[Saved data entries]
┌────────
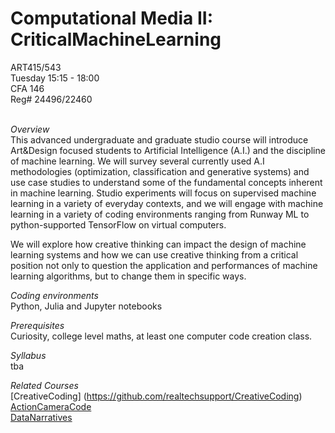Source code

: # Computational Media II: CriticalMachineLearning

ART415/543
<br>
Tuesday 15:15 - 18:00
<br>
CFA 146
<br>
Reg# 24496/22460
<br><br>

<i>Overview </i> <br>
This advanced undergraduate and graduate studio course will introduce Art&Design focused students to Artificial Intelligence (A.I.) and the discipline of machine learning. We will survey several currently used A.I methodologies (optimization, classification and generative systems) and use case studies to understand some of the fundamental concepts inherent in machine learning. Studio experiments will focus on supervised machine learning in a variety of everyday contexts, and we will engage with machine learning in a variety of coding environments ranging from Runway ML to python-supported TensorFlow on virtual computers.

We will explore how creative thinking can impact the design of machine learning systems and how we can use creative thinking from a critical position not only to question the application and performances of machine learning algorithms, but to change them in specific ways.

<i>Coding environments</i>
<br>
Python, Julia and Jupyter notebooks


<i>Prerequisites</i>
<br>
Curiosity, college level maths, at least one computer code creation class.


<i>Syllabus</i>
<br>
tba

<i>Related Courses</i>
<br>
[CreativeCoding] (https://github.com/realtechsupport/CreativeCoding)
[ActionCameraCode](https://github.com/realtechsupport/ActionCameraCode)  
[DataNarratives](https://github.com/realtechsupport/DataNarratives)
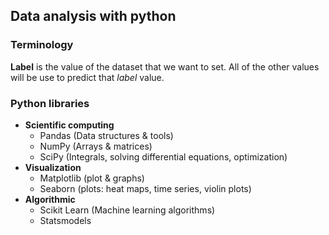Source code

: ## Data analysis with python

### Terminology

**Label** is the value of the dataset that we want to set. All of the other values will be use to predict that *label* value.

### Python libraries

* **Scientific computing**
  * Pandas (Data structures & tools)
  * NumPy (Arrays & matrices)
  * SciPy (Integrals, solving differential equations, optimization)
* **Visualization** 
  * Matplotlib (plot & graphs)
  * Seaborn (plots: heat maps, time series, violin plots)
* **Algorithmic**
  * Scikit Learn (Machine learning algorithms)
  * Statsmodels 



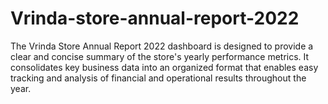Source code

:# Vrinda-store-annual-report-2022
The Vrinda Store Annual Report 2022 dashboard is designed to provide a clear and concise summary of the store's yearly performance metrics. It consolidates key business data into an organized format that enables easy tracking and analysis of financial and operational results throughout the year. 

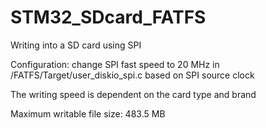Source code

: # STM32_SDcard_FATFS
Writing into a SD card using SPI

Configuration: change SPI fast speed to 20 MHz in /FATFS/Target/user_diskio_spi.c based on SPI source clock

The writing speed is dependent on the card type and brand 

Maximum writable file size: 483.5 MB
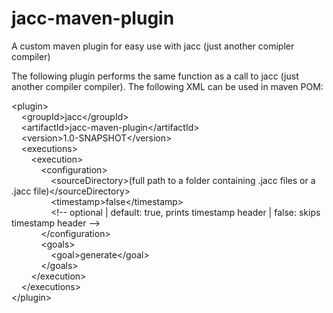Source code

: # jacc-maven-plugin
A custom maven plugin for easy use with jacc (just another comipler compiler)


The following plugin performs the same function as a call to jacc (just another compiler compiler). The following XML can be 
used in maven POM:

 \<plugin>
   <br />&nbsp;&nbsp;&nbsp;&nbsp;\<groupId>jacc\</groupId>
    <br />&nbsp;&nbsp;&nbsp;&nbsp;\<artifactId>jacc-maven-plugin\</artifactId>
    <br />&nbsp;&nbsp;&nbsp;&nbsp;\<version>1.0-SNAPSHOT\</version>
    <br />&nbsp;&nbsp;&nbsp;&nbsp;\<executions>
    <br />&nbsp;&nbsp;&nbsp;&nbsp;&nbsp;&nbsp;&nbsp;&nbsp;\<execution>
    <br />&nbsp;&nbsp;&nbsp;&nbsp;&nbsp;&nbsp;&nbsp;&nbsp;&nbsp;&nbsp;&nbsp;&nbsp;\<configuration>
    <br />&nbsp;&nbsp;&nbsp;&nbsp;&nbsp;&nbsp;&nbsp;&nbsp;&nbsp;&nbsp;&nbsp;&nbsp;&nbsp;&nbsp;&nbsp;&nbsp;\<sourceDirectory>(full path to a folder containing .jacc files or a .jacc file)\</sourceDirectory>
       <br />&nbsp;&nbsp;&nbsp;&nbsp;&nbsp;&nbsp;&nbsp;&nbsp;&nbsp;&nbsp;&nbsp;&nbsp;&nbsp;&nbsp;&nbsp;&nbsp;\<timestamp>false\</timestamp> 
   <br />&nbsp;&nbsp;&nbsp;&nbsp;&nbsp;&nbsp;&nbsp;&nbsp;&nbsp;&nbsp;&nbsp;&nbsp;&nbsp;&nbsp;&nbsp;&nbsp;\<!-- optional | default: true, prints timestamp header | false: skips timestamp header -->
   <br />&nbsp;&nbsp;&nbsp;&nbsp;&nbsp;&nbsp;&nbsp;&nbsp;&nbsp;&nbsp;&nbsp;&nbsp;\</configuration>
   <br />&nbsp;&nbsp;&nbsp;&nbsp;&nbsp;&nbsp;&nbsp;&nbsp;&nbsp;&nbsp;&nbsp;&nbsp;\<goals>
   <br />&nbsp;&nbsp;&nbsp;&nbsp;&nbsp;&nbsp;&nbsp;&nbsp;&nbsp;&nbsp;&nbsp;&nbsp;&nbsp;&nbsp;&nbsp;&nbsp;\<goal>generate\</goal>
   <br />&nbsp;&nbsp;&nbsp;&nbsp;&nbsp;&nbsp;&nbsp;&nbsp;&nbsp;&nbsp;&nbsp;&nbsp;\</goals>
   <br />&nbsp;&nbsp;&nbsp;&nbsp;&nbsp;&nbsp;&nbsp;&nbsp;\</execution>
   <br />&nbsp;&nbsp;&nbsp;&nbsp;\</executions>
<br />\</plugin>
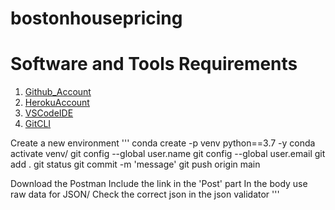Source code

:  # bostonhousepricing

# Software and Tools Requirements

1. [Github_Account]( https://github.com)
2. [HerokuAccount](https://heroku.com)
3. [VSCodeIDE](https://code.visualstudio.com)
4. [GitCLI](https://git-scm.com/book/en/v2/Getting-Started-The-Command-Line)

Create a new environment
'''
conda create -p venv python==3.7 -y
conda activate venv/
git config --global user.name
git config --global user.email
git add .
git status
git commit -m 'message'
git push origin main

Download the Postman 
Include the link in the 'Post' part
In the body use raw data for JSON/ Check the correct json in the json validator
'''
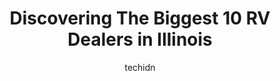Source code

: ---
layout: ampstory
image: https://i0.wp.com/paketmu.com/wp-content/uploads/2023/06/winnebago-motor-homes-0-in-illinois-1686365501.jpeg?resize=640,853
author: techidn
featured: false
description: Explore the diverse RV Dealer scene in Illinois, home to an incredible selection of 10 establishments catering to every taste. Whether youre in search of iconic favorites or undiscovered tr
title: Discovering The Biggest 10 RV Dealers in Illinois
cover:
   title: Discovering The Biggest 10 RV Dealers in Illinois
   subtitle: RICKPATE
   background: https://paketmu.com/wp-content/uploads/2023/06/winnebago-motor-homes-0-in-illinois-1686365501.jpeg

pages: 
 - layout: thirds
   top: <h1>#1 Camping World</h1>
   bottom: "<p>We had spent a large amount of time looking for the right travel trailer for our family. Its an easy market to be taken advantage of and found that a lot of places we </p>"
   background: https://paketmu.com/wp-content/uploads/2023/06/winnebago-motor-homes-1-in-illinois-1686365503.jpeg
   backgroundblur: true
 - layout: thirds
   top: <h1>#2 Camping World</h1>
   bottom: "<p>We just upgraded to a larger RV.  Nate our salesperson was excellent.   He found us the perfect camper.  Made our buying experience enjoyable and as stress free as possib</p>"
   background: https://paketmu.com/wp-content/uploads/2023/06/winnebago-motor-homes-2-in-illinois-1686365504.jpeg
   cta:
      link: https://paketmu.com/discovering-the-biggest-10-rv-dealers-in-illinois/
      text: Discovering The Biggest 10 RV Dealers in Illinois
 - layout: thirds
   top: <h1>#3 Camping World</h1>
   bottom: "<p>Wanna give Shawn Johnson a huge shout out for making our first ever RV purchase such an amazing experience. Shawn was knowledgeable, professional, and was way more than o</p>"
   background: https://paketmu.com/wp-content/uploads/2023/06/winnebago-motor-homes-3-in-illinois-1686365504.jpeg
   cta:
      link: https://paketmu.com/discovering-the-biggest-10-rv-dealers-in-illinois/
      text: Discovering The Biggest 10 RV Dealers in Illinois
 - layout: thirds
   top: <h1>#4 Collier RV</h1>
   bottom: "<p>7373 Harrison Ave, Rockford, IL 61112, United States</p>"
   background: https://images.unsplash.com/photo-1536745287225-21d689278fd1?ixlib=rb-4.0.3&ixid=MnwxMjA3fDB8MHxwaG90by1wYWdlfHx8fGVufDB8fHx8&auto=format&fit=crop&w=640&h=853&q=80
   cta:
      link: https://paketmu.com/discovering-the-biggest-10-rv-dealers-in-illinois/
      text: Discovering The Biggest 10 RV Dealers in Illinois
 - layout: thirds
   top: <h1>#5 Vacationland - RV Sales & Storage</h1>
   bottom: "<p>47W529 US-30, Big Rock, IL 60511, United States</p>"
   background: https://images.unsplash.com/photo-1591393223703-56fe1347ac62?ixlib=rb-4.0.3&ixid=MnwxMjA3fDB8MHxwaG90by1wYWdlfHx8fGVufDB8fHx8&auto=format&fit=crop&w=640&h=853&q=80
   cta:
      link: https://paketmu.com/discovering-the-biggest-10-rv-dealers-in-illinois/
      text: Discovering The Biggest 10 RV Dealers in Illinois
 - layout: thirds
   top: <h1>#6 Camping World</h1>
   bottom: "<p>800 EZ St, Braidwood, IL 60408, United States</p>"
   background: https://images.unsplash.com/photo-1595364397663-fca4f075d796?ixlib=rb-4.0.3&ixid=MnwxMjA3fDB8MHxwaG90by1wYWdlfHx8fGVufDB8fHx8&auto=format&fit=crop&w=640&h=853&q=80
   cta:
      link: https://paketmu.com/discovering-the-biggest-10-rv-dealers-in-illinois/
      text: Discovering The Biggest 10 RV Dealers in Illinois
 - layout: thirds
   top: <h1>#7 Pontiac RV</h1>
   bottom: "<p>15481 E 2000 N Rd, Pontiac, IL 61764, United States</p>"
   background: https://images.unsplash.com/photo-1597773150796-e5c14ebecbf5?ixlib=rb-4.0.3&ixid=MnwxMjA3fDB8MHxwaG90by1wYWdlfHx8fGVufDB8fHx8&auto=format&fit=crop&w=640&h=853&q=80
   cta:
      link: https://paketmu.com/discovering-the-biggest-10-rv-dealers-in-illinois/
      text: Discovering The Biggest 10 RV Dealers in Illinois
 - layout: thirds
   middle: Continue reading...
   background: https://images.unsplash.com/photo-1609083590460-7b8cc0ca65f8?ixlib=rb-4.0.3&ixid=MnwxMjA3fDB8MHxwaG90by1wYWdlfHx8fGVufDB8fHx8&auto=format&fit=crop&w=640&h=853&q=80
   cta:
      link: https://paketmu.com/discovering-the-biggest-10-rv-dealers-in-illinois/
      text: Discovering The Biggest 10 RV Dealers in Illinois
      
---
└────────
• Problem statement: Show every line of the data in which the word "global" appears.

• Exercise answer:
git config --global user.name
git config --global user.email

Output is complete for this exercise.